The North Platte city council authorized a half-cent increase in the city sales taxes on Thursday, ending a short-but-significant drama that unfolded after voters approved the measure in the Nov. 8 election.

The council meeting was the third in short order to approve the tax increase for $52.5 million-plus in recreation projects.

The first vote was declared invalid, so a “do-over” first vote was held at a special meeting on Wednesday.

On Thursday, there were seven councilmembers present, and they all agreed to waive a requirement for another meeting. Then, a supermajority of six members approved the measure.

Councilwoman Donna Tryon, a critic of the project, was absent Thursday.

Due to absences and council members who remained opposed, a supermajority could not come together until Thursday.

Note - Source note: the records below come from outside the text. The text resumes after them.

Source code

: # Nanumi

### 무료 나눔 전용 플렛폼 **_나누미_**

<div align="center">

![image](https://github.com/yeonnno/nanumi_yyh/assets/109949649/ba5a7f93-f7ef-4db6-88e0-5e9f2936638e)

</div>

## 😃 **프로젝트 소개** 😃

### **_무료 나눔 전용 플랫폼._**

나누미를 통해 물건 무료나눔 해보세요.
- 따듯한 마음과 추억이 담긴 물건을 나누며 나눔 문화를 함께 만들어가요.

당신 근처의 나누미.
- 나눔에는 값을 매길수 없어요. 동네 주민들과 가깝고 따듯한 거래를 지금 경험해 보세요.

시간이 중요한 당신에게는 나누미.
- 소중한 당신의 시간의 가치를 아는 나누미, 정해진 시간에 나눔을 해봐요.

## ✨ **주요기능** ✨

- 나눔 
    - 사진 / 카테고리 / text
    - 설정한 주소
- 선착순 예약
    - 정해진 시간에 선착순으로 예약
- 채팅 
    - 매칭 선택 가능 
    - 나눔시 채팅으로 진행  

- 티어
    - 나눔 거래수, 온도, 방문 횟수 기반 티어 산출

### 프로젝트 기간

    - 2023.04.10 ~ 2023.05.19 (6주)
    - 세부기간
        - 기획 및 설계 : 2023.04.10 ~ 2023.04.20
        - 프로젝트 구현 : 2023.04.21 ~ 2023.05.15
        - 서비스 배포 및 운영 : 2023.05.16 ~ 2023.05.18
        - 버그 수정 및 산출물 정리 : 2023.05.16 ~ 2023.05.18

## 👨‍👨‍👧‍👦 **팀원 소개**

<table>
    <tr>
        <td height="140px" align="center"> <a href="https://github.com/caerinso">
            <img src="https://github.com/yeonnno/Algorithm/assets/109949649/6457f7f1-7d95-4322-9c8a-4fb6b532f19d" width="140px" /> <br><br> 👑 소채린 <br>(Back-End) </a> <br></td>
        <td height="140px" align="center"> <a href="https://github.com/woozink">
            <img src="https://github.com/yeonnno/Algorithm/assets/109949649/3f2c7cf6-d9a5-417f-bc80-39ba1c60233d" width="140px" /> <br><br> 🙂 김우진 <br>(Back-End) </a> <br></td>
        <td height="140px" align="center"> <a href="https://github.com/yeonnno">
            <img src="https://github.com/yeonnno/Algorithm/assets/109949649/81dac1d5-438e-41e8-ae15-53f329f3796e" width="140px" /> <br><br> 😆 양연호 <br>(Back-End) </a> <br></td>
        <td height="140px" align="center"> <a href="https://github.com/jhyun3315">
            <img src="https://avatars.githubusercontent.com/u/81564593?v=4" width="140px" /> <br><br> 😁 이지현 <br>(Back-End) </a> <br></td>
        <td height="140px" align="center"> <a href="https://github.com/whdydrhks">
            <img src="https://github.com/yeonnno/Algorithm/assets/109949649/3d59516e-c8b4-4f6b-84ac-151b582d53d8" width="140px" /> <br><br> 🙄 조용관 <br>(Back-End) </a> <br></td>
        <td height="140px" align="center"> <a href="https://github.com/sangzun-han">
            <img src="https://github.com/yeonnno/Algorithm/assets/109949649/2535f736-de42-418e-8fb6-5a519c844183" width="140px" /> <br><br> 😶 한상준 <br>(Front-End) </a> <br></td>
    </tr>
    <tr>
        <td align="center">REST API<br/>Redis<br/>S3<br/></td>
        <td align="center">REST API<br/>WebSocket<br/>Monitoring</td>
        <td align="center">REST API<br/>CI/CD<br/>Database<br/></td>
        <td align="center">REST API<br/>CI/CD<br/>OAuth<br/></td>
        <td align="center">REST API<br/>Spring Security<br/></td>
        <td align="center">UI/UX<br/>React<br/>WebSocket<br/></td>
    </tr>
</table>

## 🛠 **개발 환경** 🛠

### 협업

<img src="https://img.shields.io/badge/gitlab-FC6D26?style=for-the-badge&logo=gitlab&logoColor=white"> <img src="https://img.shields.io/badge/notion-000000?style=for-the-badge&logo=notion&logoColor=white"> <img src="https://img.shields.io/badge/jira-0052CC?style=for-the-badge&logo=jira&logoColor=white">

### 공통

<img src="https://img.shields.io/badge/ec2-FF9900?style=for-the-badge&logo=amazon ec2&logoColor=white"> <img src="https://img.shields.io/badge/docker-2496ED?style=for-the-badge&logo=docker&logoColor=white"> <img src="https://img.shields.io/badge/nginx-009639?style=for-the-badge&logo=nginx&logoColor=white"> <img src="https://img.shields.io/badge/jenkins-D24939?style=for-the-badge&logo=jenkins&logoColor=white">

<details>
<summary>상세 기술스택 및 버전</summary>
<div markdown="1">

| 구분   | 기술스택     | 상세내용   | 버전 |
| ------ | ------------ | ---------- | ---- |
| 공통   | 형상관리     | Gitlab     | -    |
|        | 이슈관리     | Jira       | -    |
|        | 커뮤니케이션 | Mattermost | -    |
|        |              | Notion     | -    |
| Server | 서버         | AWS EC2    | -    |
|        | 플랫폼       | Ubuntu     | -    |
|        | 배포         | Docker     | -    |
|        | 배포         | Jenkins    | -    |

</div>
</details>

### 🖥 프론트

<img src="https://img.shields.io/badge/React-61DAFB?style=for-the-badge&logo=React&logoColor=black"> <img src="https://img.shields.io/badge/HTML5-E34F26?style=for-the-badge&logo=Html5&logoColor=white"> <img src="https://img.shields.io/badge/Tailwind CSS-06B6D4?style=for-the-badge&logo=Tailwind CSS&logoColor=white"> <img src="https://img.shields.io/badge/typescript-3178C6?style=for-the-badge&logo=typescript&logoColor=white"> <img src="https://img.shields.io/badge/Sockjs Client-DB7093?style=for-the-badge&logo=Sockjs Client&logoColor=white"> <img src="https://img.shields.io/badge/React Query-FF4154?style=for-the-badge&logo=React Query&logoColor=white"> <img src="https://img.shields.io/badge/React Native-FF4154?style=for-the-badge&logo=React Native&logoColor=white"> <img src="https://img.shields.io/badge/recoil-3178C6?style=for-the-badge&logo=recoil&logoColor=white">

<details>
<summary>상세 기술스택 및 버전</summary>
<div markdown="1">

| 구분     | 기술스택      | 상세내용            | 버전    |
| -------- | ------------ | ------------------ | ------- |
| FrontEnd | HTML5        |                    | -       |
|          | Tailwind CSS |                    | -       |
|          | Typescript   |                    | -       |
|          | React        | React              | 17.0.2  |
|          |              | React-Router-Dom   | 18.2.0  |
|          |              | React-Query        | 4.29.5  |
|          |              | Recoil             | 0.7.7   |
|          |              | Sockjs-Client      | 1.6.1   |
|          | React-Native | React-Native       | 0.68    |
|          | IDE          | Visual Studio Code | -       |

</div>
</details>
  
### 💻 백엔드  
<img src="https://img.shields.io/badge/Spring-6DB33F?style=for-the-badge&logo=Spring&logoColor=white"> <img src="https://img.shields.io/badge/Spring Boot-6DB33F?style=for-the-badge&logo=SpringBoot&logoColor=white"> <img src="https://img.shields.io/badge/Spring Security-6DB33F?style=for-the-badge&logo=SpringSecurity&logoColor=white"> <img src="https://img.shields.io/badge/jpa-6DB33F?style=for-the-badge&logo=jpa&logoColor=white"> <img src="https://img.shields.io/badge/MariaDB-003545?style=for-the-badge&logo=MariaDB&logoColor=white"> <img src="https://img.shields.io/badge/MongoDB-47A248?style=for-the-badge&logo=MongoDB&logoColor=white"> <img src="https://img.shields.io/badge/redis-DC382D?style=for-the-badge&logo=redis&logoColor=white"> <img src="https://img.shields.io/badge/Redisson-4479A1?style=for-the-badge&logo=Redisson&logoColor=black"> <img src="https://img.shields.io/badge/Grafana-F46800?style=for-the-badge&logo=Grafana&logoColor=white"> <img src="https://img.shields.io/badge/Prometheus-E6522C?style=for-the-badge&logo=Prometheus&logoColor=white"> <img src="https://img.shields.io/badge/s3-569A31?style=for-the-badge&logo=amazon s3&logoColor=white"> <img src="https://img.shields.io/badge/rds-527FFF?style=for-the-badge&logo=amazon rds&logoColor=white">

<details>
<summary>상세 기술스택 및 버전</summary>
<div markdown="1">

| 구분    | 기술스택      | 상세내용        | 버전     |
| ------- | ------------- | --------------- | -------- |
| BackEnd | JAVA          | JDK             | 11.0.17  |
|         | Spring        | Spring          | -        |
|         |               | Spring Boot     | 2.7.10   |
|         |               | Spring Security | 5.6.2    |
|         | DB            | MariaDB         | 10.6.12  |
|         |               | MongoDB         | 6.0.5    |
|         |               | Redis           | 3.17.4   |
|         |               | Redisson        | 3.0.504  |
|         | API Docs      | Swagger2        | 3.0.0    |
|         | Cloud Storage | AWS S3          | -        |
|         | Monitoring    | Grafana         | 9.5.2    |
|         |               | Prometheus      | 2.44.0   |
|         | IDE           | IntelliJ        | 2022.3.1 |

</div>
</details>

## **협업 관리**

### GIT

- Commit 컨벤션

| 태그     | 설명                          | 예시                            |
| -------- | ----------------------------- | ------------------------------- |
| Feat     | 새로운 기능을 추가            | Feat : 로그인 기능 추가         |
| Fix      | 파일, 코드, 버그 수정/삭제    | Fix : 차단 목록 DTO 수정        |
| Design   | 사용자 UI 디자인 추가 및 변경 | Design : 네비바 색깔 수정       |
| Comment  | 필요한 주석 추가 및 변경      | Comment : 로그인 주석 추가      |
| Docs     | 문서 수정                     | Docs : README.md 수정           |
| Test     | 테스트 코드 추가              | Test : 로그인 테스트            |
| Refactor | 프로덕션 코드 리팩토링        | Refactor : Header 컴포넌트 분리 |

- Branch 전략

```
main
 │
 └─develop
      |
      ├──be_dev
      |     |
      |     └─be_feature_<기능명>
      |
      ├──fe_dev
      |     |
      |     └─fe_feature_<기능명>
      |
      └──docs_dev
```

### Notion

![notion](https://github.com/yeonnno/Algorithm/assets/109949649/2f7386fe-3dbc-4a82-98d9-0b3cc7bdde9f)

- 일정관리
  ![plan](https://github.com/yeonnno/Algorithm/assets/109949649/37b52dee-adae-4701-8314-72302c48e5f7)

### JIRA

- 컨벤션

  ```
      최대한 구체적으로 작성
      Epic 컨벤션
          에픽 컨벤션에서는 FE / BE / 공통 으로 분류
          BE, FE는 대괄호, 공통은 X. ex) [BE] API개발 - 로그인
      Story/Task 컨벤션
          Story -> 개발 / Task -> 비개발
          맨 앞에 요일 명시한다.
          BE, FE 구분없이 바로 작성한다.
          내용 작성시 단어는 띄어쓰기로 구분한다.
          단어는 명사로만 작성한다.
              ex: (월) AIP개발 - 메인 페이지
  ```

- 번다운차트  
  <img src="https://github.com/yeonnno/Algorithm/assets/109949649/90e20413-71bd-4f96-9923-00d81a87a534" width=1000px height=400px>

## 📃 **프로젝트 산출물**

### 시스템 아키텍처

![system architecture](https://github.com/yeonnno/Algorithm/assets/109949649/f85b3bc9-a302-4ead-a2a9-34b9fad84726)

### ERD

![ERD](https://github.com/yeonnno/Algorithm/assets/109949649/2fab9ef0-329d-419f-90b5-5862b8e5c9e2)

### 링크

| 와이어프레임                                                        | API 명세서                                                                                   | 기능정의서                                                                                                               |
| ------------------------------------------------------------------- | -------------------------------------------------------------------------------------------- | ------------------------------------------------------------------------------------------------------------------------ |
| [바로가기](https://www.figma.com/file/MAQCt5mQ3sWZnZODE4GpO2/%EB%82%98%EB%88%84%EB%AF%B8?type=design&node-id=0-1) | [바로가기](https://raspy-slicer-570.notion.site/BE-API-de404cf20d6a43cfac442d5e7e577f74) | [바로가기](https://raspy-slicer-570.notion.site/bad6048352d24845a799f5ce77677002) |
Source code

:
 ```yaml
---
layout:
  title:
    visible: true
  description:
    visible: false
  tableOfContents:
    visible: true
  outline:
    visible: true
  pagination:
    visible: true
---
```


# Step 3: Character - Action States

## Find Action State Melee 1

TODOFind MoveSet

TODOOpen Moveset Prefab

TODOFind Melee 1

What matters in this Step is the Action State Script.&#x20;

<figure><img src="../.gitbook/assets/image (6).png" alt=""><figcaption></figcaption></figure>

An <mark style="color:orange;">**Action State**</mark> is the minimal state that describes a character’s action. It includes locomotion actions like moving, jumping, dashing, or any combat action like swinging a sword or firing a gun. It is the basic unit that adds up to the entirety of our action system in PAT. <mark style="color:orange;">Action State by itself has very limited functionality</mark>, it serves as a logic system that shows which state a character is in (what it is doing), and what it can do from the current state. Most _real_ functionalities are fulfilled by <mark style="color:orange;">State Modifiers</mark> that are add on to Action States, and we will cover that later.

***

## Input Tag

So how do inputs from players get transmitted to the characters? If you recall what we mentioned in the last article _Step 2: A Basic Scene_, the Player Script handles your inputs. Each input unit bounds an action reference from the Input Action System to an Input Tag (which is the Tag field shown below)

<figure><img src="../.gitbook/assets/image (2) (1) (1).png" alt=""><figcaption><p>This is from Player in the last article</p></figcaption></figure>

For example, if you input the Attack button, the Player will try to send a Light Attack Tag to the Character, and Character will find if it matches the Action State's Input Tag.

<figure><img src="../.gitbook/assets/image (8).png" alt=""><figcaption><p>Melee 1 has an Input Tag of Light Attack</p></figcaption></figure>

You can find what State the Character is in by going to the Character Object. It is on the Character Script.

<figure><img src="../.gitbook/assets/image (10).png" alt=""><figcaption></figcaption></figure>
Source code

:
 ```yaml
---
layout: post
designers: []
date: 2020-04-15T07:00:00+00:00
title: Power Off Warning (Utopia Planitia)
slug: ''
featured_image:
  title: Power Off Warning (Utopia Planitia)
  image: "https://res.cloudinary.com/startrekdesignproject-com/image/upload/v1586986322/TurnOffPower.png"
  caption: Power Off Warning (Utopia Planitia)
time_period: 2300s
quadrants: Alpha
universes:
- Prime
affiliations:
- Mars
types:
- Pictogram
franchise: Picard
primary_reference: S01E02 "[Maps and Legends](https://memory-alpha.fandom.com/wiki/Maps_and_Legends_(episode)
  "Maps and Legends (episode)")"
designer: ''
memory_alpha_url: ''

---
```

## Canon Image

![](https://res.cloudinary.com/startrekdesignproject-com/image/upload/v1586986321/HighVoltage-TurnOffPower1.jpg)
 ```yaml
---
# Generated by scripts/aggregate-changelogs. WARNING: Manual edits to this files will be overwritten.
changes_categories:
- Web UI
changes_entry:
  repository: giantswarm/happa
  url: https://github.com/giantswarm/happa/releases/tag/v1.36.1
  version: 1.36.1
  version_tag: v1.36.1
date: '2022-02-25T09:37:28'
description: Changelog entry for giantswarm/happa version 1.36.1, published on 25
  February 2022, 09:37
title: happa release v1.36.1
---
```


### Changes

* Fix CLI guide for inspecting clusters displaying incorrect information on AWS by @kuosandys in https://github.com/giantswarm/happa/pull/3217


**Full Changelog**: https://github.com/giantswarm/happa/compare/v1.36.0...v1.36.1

Councilman Ed Rieker of ward 4 was absent at the two previous meetings. Rieker said Thursday that deciding how to vote on the issue had caused him more consternation than any previous vote.

He said he remains concerned about the long-term indebtedness the city will incur in the face of 8% inflation as well as projected energy shortages this winter in the Northeast, which would further harm the nation’s economy.

On the other hand, Rieker felt obliged to cast a yes vote, since the majority of North Platte voters have already authorized the project. So, he said decided to ratify the popular vote.

The other ward 4 councilmember, Mark Woods, also spoke briefly. Woods said since he voted “no” at the previous meeting, thereby making his opposition part of the record, and he would henceforth abstain from voting.

That left just enough votes for the required supermajority — Jim Nisley, Pete Volz, Ty Lucas, Brad Garrick, Brian Flanders and Rieker — to adopt the tax increase.

Another special meeting had been scheduled Monday, but it won’t be needed.

After the ballot measure was approved, the council came into the play again because the citizen’s initiative requires a new city ordinance. By state law, city ordinances must be read and considered three separate times, although the council can suspend the three-reading requirement, if a supermajority of six members agree.

Due to absences and no votes from council members Tryon and Woods, a supermajority could not come together until Thursday.